● Provided records:
──────

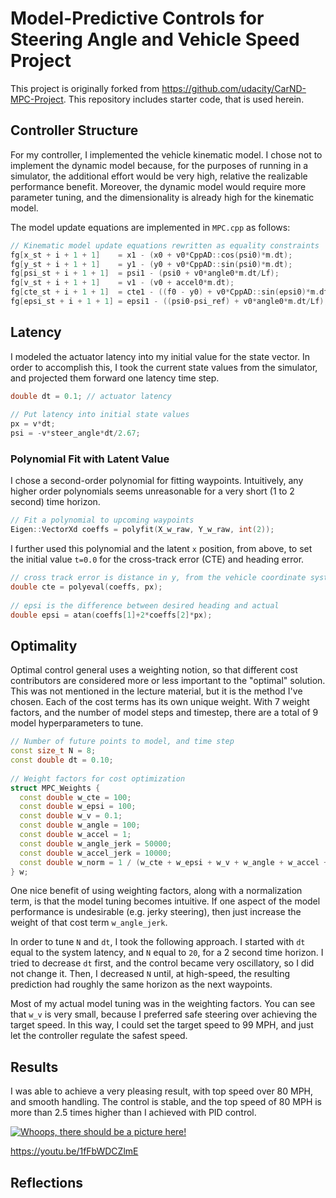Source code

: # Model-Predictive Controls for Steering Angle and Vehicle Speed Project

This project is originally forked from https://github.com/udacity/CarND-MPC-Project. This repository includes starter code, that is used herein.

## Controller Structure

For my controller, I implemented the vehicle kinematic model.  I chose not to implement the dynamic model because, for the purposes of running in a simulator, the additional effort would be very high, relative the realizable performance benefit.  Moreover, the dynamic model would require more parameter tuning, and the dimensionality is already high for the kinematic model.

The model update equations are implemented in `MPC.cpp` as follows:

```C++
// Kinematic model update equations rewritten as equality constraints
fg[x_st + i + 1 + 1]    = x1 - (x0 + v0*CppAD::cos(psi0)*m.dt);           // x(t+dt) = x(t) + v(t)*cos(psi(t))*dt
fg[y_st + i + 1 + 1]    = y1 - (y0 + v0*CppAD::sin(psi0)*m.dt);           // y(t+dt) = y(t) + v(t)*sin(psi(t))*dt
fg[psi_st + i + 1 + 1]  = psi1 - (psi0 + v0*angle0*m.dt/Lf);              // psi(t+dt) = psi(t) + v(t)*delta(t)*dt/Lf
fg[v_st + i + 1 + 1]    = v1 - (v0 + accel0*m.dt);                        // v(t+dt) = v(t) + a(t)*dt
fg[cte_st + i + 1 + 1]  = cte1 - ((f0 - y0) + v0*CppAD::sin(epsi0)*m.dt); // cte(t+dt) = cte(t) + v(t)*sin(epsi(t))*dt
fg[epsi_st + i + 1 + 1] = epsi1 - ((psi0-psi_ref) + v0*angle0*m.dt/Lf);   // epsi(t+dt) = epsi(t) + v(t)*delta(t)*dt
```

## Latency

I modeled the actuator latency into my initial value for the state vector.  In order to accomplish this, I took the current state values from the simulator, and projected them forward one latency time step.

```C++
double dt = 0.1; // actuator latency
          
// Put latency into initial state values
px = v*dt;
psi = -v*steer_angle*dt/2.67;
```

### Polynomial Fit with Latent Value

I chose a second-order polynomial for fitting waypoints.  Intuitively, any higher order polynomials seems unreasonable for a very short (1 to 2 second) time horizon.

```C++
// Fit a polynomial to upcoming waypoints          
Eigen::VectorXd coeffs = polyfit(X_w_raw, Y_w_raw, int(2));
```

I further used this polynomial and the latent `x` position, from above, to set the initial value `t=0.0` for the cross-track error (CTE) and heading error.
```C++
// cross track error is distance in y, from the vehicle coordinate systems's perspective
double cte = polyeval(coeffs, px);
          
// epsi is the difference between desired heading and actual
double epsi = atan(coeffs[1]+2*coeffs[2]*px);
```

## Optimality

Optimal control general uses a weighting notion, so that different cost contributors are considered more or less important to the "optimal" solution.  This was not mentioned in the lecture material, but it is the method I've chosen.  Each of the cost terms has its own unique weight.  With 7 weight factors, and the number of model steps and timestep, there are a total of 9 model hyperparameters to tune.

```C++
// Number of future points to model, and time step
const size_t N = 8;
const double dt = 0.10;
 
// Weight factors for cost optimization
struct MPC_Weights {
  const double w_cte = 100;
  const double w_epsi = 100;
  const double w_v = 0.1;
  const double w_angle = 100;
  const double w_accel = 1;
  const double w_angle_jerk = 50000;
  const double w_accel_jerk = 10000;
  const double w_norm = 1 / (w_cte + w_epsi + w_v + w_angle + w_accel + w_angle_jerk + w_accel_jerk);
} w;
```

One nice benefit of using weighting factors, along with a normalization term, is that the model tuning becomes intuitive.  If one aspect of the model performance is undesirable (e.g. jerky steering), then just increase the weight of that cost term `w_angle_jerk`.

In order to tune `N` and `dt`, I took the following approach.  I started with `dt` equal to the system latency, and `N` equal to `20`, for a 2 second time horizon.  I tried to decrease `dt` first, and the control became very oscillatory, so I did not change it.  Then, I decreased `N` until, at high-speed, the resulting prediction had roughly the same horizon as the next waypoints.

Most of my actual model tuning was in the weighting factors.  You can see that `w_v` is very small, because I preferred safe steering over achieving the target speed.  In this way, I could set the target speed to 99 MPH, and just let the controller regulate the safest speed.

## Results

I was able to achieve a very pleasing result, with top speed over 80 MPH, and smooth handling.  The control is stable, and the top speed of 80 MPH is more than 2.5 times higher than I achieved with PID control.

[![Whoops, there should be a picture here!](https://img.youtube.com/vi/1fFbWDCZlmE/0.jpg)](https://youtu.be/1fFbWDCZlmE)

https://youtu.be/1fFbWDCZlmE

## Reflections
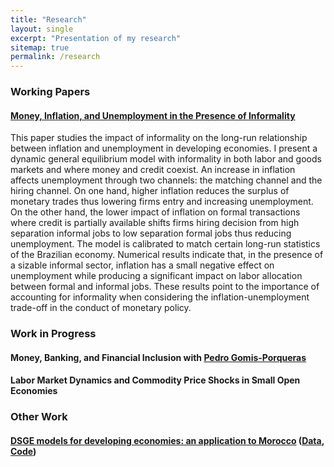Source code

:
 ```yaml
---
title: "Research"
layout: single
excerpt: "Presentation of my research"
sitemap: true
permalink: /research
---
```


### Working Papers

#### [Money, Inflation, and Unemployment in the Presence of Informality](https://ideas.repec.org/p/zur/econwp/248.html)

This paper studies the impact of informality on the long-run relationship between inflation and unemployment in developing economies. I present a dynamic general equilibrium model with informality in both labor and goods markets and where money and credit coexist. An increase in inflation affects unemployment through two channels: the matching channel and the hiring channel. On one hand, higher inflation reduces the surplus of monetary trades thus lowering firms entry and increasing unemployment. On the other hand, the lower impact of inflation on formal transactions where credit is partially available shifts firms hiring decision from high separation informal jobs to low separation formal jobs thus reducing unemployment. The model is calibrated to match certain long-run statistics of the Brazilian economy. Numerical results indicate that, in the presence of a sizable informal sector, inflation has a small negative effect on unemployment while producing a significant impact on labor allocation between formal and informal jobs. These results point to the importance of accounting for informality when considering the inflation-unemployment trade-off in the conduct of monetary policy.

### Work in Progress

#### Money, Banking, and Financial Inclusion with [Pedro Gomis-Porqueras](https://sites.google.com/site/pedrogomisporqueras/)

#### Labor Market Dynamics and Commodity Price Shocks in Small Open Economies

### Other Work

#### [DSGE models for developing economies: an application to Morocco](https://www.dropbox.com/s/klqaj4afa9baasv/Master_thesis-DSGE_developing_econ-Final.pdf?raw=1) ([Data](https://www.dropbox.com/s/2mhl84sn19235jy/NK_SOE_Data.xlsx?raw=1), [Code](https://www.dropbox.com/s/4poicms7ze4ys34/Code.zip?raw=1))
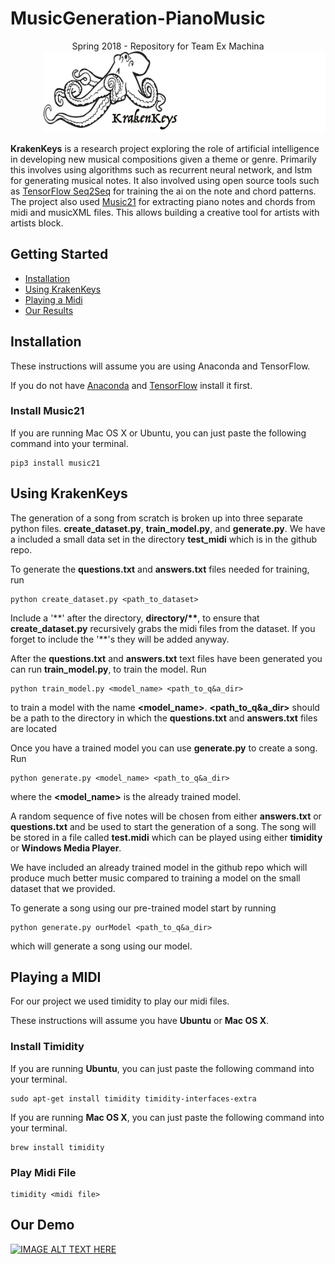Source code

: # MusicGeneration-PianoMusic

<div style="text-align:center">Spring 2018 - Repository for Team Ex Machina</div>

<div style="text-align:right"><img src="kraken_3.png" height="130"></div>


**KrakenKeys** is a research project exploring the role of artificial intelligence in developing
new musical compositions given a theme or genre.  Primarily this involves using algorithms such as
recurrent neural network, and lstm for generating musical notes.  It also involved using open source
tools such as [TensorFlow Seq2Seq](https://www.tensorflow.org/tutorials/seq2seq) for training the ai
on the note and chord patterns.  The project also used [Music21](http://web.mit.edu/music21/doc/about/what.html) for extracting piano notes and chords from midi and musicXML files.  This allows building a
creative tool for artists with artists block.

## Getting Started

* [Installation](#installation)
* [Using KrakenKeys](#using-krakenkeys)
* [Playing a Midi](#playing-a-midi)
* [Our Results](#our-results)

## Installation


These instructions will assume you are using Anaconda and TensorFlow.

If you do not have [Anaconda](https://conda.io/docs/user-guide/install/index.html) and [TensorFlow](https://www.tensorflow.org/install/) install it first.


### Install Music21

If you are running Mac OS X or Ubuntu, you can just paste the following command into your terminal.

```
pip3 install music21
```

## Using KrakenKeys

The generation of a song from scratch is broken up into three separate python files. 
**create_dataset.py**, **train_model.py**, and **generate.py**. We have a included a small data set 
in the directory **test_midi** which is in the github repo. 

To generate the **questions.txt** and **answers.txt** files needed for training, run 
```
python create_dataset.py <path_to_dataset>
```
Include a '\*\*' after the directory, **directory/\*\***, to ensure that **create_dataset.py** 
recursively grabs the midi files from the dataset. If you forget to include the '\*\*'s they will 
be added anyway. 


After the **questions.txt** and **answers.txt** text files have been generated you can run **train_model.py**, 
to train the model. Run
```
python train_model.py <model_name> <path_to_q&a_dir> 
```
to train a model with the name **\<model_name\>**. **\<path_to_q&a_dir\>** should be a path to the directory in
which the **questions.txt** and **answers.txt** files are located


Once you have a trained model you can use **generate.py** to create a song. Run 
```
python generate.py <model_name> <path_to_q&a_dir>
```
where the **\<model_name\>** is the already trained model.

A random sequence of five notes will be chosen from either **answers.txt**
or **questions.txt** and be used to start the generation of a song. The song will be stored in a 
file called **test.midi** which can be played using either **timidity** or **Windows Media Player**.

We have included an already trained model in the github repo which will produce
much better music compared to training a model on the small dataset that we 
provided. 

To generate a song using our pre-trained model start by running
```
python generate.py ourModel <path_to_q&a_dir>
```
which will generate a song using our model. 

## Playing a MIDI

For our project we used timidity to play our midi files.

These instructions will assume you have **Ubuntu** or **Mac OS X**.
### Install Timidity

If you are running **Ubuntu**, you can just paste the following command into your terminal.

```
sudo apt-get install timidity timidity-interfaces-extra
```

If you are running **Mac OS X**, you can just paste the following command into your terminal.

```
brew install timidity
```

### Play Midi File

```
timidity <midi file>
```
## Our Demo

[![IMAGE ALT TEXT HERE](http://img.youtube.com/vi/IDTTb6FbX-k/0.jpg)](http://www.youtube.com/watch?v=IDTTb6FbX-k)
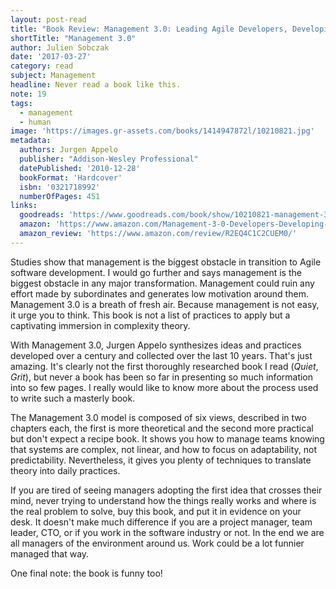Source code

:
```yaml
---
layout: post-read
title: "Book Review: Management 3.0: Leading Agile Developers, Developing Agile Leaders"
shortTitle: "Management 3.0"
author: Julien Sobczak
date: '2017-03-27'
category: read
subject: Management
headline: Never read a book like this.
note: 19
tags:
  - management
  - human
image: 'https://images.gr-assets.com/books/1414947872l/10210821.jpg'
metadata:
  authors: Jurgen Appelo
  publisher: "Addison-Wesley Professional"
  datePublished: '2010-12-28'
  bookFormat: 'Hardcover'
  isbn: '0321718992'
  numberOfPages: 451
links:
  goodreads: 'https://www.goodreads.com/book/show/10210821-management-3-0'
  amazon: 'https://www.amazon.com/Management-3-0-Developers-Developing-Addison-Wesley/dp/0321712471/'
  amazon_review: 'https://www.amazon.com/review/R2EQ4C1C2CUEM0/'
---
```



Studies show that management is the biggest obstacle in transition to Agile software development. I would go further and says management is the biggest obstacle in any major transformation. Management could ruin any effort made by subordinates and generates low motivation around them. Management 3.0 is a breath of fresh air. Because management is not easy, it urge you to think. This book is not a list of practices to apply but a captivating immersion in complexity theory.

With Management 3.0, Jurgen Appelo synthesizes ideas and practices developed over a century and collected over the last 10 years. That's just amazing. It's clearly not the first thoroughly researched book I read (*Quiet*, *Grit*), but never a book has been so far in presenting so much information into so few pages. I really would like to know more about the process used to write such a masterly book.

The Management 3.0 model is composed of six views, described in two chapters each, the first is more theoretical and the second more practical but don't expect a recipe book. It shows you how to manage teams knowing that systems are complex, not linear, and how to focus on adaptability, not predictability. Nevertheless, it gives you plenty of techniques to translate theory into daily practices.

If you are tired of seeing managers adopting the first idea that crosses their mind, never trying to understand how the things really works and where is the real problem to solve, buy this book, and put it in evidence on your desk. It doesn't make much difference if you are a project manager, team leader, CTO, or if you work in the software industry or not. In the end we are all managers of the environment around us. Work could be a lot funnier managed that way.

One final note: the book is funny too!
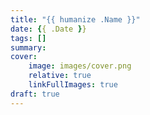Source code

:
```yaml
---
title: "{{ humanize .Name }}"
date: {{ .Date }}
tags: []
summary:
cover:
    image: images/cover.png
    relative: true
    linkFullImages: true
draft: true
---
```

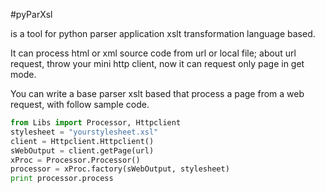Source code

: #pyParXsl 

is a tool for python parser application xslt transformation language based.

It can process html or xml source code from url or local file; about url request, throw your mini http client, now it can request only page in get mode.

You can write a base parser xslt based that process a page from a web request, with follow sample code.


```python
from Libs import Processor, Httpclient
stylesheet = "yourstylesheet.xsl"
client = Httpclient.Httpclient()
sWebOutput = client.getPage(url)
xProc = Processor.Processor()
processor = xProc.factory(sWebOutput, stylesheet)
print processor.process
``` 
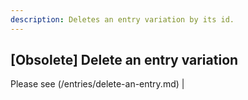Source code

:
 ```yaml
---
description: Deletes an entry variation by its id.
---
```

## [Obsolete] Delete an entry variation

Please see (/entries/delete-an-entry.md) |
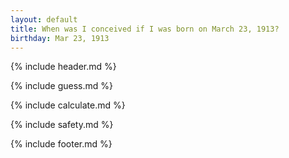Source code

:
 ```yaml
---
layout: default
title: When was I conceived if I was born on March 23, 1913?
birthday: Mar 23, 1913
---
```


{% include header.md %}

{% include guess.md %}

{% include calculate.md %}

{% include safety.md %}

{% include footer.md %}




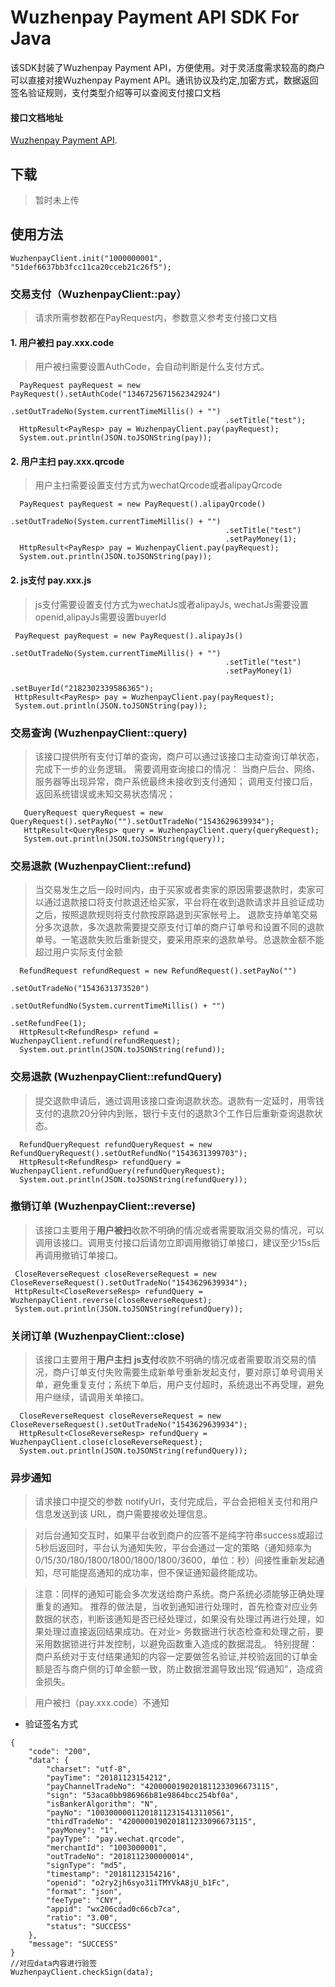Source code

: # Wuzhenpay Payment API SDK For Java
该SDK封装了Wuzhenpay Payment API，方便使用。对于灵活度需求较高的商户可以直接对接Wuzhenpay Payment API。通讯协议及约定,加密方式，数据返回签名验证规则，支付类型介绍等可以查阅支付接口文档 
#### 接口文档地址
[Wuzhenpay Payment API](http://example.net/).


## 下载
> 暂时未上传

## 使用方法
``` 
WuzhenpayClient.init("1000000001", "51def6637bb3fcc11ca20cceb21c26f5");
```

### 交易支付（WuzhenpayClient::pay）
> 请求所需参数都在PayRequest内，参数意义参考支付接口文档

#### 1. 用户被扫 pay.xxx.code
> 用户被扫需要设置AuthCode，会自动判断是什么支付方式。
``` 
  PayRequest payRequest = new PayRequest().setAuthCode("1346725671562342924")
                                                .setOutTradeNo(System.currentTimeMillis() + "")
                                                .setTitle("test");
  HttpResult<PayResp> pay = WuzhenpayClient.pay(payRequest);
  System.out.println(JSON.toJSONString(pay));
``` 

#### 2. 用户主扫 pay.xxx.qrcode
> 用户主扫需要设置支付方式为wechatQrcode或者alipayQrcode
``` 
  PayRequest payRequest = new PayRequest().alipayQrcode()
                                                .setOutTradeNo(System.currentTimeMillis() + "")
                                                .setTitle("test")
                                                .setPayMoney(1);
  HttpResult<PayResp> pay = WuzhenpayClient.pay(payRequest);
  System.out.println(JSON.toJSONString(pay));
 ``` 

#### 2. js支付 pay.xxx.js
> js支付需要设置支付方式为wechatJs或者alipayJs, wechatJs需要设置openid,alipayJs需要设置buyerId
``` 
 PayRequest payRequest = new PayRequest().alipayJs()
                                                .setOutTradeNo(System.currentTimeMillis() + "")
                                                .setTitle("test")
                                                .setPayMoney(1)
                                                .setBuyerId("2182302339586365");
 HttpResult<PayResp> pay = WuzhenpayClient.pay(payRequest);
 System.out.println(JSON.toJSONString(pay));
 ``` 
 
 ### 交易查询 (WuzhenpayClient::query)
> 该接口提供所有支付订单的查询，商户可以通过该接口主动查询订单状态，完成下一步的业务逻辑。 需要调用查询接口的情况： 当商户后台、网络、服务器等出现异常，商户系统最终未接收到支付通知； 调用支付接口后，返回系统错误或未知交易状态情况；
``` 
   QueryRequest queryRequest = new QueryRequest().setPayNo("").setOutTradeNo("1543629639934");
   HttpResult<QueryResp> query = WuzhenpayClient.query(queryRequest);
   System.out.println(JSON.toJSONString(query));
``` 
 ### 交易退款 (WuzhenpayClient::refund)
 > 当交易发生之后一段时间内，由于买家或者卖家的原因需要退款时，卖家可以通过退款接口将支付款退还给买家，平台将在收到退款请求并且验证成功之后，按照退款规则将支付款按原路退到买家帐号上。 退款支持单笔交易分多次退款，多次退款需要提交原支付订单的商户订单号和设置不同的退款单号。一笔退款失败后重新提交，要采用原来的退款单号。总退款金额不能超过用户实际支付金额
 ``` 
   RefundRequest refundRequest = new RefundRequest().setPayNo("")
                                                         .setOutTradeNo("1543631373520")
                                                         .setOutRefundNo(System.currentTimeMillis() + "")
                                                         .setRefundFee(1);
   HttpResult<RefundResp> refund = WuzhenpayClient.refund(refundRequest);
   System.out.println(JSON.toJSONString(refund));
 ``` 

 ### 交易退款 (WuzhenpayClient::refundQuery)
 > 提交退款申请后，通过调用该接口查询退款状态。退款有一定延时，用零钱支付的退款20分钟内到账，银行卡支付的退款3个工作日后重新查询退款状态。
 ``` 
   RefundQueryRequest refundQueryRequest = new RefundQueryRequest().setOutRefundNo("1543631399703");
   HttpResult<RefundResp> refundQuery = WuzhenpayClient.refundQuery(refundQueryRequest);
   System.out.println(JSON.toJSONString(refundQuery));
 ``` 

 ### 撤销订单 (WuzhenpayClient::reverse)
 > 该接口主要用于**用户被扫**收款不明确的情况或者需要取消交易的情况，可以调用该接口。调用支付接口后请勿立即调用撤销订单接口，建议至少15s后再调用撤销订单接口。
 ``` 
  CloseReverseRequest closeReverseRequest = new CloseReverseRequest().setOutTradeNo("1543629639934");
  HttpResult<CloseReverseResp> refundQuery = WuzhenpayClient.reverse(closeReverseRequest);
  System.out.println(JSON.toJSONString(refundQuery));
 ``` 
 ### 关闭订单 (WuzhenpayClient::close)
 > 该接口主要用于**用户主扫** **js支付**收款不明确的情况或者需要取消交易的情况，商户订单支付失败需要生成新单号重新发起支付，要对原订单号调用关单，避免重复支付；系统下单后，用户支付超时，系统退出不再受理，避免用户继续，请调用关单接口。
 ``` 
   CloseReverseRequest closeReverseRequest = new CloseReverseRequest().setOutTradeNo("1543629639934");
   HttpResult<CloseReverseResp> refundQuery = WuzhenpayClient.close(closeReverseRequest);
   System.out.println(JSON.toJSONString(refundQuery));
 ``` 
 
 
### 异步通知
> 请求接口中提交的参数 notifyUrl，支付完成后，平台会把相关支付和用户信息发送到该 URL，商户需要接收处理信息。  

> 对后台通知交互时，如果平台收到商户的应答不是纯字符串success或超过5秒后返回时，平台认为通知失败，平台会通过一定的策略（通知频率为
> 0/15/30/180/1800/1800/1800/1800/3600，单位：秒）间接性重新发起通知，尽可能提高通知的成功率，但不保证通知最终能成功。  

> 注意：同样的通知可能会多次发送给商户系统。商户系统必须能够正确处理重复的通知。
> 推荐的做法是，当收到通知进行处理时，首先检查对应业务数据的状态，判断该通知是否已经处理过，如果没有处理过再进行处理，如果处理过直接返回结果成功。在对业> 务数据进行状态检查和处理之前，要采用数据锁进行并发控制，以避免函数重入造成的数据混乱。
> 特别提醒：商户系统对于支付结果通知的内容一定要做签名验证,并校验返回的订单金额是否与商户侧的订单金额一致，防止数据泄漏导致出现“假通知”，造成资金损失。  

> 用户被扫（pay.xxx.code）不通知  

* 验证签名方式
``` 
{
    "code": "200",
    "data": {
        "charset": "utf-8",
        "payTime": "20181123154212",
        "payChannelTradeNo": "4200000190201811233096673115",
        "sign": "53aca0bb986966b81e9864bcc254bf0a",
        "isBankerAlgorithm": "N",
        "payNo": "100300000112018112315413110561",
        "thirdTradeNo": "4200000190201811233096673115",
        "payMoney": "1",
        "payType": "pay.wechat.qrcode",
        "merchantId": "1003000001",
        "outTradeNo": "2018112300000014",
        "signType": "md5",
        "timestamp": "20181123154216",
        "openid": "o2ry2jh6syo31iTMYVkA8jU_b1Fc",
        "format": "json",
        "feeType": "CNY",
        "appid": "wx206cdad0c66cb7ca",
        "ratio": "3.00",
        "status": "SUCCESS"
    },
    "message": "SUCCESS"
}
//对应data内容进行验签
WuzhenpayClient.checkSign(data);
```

──────

● What to produce:
When a line in the records above holds "command", that line is to be reported.

● Written solution:
If you are running Mac OS X or Ubuntu, you can just paste the following command into your terminal.
If you are running **Ubuntu**, you can just paste the following command into your terminal.
If you are running **Mac OS X**, you can just paste the following command into your terminal.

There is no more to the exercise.